TASK OBJECTIVE
Reproduce the line that contains "2、2017 年创立的一个网站 Qcist" and every line after it through the end of the records, exactly, with nothing added.

AVAILABLE DATA
· · · ·

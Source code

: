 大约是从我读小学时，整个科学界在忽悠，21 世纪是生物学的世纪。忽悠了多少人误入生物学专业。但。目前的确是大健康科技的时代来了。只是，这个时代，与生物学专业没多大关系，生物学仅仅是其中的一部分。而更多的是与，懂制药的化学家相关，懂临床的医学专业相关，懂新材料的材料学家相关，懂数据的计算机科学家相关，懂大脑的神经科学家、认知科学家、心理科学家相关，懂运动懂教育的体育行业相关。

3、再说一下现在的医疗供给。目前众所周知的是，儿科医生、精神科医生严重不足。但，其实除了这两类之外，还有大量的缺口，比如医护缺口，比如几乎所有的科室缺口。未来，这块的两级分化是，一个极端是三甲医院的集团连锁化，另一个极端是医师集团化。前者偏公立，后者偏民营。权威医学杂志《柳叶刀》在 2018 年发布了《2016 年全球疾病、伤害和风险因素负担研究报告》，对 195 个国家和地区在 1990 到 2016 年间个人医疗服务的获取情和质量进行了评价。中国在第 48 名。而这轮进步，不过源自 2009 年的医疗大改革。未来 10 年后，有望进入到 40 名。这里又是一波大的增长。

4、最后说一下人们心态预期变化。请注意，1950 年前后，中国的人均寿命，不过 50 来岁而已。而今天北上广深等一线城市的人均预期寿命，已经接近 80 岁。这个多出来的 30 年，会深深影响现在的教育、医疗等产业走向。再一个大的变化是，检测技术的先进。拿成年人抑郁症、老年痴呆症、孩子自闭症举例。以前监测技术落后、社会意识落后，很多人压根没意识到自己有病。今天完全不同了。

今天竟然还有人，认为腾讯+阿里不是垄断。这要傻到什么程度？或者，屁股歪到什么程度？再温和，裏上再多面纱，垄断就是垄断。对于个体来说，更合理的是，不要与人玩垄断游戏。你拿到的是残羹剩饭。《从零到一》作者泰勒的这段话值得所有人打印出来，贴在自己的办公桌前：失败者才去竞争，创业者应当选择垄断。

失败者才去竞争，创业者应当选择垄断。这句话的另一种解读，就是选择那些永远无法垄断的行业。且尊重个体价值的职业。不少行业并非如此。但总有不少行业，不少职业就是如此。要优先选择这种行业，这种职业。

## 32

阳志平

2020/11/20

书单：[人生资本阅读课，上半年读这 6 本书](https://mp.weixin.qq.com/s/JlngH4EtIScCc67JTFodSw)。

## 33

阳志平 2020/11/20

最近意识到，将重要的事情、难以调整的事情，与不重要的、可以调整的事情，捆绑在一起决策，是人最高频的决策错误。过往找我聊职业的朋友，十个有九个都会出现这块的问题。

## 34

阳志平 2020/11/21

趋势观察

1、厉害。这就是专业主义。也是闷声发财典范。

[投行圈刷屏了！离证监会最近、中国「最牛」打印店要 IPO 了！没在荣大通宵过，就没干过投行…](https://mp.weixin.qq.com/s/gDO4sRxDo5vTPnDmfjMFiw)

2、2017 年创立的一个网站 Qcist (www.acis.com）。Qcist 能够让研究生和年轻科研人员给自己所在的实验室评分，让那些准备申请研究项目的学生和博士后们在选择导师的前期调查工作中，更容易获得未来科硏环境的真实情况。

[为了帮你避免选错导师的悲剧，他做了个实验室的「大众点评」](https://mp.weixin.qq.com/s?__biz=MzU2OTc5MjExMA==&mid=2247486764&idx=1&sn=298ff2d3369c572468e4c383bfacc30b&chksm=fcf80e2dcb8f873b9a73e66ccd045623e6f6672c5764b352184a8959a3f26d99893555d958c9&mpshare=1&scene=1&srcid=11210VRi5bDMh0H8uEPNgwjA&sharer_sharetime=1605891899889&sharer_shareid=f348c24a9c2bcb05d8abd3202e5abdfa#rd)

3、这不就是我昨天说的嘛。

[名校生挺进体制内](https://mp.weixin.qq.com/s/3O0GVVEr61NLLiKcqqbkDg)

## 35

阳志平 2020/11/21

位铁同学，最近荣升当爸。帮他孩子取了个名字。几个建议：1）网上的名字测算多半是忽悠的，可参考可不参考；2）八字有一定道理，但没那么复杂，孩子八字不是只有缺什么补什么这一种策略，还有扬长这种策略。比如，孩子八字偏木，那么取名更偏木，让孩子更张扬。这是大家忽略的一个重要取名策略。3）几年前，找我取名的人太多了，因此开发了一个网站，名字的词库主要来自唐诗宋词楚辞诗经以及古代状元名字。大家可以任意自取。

· · · ·

SOLVED EXERCISE
2、2017 年创立的一个网站 Qcist (www.acis.com）。Qcist 能够让研究生和年轻科研人员给自己所在的实验室评分，让那些准备申请研究项目的学生和博士后们在选择导师的前期调查工作中，更容易获得未来科硏环境的真实情况。

[为了帮你避免选错导师的悲剧，他做了个实验室的「大众点评」](https://mp.weixin.qq.com/s?__biz=MzU2OTc5MjExMA==&mid=2247486764&idx=1&sn=298ff2d3369c572468e4c383bfacc30b&chksm=fcf80e2dcb8f873b9a73e66ccd045623e6f6672c5764b352184a8959a3f26d99893555d958c9&mpshare=1&scene=1&srcid=11210VRi5bDMh0H8uEPNgwjA&sharer_sharetime=1605891899889&sharer_shareid=f348c24a9c2bcb05d8abd3202e5abdfa#rd)

3、这不就是我昨天说的嘛。

[名校生挺进体制内](https://mp.weixin.qq.com/s/3O0GVVEr61NLLiKcqqbkDg)

## 35

阳志平 2020/11/21

位铁同学，最近荣升当爸。帮他孩子取了个名字。几个建议：1）网上的名字测算多半是忽悠的，可参考可不参考；2）八字有一定道理，但没那么复杂，孩子八字不是只有缺什么补什么这一种策略，还有扬长这种策略。比如，孩子八字偏木，那么取名更偏木，让孩子更张扬。这是大家忽略的一个重要取名策略。3）几年前，找我取名的人太多了，因此开发了一个网站，名字的词库主要来自唐诗宋词楚辞诗经以及古代状元名字。大家可以任意自取。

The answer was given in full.